None of this needs software. A single page in a notebook holds the floor, the range, the seats, and the review dates perfectly well, and it is the discipline of those four numbers that does the work, not any tool. If you would rather keep them next to your booking and your client notes instead of on a sticky note, Slide is built for solo one-to-one practitioners and can track your reduced-rate seats and review dates in one place. You keep 100% of what you earn, on every plan. You can see how that fits the rest of your practice on the sliding-scale feature page.

Common questions

What is sliding-scale pricing?

It means you publish a range of rates for the same service and let a set number of clients pay less than your standard rate, usually based on need. The point is to widen access without quietly discounting your whole book. It works for coaches, tutors, trainers, consultants, and nutrition and health coaches alike.

How do I offer a lower rate without losing money?

Start from a real floor, the lowest number that still pays you fairly for the hour, and never go below it. Publish a clear range above that floor, and cap the number of reduced-rate seats so your average rate stays healthy. A few subsidised seats funded by full-rate clients is sustainable. An open-ended discount is not.

How many sliding-scale spots should I offer?

A common approach is to keep reduced-rate seats to a small share of your caseload, for example two or three at a time, and to reopen them only as they free up. Decide the number from your own budget, not guilt. The cap is what keeps generosity from becoming an income problem.

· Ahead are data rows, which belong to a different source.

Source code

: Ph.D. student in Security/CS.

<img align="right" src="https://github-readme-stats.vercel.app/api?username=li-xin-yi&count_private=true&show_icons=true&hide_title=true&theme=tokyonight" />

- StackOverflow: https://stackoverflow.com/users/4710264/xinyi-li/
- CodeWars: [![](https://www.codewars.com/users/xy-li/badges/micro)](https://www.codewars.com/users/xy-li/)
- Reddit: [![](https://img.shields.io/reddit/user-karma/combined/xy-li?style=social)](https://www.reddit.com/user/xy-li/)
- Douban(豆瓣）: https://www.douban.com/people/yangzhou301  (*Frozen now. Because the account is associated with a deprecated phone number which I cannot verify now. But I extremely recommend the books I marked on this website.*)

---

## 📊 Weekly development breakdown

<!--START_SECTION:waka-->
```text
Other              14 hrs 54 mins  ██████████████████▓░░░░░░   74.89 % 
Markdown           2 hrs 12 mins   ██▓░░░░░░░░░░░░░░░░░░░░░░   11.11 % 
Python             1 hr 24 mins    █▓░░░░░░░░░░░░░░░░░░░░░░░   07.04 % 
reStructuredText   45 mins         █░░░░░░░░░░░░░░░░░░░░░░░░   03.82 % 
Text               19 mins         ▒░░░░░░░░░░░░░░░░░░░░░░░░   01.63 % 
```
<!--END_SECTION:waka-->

Should I make clients prove they need a lower rate?

Most solo practitioners work on a simple, honesty-based ask rather than paperwork or means testing, which is slow and awkward for a one-person practice. State who the reduced rate is for, let people self-select, and trust the range. Verifying income rarely earns back the friction it creates.

How often should I review my sliding scale?

Put a recurring review on the calendar, quarterly is a sensible default. Check whether your floor still covers your costs, whether the reduced seats are filled by the people you meant to reach, and whether your standard rate has drifted. Sliding scale is a living policy, not a one-time decision.